• The problem: Set all of the entries down again precisely as they are written.

• Information provided:
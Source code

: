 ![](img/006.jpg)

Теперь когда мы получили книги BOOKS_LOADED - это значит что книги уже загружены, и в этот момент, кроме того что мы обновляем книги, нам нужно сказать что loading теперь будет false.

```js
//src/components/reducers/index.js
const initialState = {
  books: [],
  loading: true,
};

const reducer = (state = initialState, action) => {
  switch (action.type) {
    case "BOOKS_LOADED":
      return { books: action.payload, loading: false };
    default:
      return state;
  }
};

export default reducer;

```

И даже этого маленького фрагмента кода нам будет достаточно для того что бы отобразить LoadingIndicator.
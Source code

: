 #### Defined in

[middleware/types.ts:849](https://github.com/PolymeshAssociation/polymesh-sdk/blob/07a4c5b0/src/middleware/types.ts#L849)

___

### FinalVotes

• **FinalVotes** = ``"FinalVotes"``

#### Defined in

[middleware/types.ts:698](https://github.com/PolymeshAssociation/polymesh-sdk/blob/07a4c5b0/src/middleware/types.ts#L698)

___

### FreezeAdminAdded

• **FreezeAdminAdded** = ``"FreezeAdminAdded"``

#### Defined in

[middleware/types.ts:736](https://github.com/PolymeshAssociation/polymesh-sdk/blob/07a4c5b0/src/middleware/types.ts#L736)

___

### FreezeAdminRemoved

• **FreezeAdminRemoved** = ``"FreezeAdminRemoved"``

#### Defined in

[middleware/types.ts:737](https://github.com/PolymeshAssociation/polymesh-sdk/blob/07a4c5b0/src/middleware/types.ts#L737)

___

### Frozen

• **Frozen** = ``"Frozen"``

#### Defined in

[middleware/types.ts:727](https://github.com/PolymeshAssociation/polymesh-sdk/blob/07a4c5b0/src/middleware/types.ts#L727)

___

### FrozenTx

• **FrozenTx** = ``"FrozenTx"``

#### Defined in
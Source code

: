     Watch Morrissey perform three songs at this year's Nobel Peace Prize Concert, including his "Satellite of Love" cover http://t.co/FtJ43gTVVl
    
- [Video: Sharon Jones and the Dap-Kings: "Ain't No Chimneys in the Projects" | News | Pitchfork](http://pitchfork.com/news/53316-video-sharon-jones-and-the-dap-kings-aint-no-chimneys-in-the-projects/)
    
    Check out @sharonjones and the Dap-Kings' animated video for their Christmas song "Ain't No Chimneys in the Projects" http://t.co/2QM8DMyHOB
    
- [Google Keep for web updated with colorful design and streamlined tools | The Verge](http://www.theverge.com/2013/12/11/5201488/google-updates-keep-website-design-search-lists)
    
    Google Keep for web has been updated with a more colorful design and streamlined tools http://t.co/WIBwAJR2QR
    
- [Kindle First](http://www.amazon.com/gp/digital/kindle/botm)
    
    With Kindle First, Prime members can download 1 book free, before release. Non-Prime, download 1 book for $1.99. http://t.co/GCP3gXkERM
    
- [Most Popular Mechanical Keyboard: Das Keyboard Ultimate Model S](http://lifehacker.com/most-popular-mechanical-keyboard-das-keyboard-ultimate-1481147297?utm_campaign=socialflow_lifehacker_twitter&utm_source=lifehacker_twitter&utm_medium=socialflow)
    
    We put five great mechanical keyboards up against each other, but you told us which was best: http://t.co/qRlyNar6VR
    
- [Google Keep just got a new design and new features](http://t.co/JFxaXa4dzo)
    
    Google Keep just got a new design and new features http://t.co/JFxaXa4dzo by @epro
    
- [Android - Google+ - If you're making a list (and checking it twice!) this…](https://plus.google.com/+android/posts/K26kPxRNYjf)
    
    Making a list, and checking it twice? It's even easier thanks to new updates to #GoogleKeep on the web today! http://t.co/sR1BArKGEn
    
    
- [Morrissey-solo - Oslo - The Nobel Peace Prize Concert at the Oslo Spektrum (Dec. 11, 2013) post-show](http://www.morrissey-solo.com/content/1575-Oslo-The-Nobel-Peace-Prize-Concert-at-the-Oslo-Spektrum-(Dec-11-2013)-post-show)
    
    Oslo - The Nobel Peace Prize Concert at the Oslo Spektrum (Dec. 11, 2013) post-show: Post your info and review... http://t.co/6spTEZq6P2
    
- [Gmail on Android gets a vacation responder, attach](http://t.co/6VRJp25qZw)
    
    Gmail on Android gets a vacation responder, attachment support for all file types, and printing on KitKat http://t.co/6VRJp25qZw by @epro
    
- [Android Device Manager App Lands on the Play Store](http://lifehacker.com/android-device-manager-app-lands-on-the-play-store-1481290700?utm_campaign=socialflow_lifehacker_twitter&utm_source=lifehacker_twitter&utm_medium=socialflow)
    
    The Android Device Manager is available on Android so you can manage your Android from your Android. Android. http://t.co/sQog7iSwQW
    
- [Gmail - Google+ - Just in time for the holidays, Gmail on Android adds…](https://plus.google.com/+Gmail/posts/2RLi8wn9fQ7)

• Response below:
Source code

: ![](img/006.jpg)

Теперь когда мы получили книги BOOKS_LOADED - это значит что книги уже загружены, и в этот момент, кроме того что мы обновляем книги, нам нужно сказать что loading теперь будет false.

```js
//src/components/reducers/index.js
const initialState = {
  books: [],
  loading: true,
};

const reducer = (state = initialState, action) => {
  switch (action.type) {
    case "BOOKS_LOADED":
      return { books: action.payload, loading: false };
    default:
      return state;
  }
};

export default reducer;

```

И даже этого маленького фрагмента кода нам будет достаточно для того что бы отобразить LoadingIndicator.
Source code

: #### Defined in

[middleware/types.ts:849](https://github.com/PolymeshAssociation/polymesh-sdk/blob/07a4c5b0/src/middleware/types.ts#L849)

___

### FinalVotes

• **FinalVotes** = ``"FinalVotes"``

#### Defined in

[middleware/types.ts:698](https://github.com/PolymeshAssociation/polymesh-sdk/blob/07a4c5b0/src/middleware/types.ts#L698)

___

### FreezeAdminAdded

• **FreezeAdminAdded** = ``"FreezeAdminAdded"``

#### Defined in

[middleware/types.ts:736](https://github.com/PolymeshAssociation/polymesh-sdk/blob/07a4c5b0/src/middleware/types.ts#L736)

___

### FreezeAdminRemoved

• **FreezeAdminRemoved** = ``"FreezeAdminRemoved"``

#### Defined in

[middleware/types.ts:737](https://github.com/PolymeshAssociation/polymesh-sdk/blob/07a4c5b0/src/middleware/types.ts#L737)

___

### Frozen

• **Frozen** = ``"Frozen"``

#### Defined in

[middleware/types.ts:727](https://github.com/PolymeshAssociation/polymesh-sdk/blob/07a4c5b0/src/middleware/types.ts#L727)

___

### FrozenTx

• **FrozenTx** = ``"FrozenTx"``

#### Defined in
Source code

:     Watch Morrissey perform three songs at this year's Nobel Peace Prize Concert, including his "Satellite of Love" cover http://t.co/FtJ43gTVVl
    
- [Video: Sharon Jones and the Dap-Kings: "Ain't No Chimneys in the Projects" | News | Pitchfork](http://pitchfork.com/news/53316-video-sharon-jones-and-the-dap-kings-aint-no-chimneys-in-the-projects/)
    
    Check out @sharonjones and the Dap-Kings' animated video for their Christmas song "Ain't No Chimneys in the Projects" http://t.co/2QM8DMyHOB
    
- [Google Keep for web updated with colorful design and streamlined tools | The Verge](http://www.theverge.com/2013/12/11/5201488/google-updates-keep-website-design-search-lists)
    
    Google Keep for web has been updated with a more colorful design and streamlined tools http://t.co/WIBwAJR2QR
    
- [Kindle First](http://www.amazon.com/gp/digital/kindle/botm)
    
    With Kindle First, Prime members can download 1 book free, before release. Non-Prime, download 1 book for $1.99. http://t.co/GCP3gXkERM
    
- [Most Popular Mechanical Keyboard: Das Keyboard Ultimate Model S](http://lifehacker.com/most-popular-mechanical-keyboard-das-keyboard-ultimate-1481147297?utm_campaign=socialflow_lifehacker_twitter&utm_source=lifehacker_twitter&utm_medium=socialflow)
    
    We put five great mechanical keyboards up against each other, but you told us which was best: http://t.co/qRlyNar6VR
    
- [Google Keep just got a new design and new features](http://t.co/JFxaXa4dzo)
    
    Google Keep just got a new design and new features http://t.co/JFxaXa4dzo by @epro
    
- [Android - Google+ - If you're making a list (and checking it twice!) this…](https://plus.google.com/+android/posts/K26kPxRNYjf)
    
    Making a list, and checking it twice? It's even easier thanks to new updates to #GoogleKeep on the web today! http://t.co/sR1BArKGEn
    
    
- [Morrissey-solo - Oslo - The Nobel Peace Prize Concert at the Oslo Spektrum (Dec. 11, 2013) post-show](http://www.morrissey-solo.com/content/1575-Oslo-The-Nobel-Peace-Prize-Concert-at-the-Oslo-Spektrum-(Dec-11-2013)-post-show)
    
    Oslo - The Nobel Peace Prize Concert at the Oslo Spektrum (Dec. 11, 2013) post-show: Post your info and review... http://t.co/6spTEZq6P2
    
- [Gmail on Android gets a vacation responder, attach](http://t.co/6VRJp25qZw)
    
    Gmail on Android gets a vacation responder, attachment support for all file types, and printing on KitKat http://t.co/6VRJp25qZw by @epro
    
- [Android Device Manager App Lands on the Play Store](http://lifehacker.com/android-device-manager-app-lands-on-the-play-store-1481290700?utm_campaign=socialflow_lifehacker_twitter&utm_source=lifehacker_twitter&utm_medium=socialflow)
    
    The Android Device Manager is available on Android so you can manage your Android from your Android. Android. http://t.co/sQog7iSwQW
    
- [Gmail - Google+ - Just in time for the holidays, Gmail on Android adds…](https://plus.google.com/+Gmail/posts/2RLi8wn9fQ7)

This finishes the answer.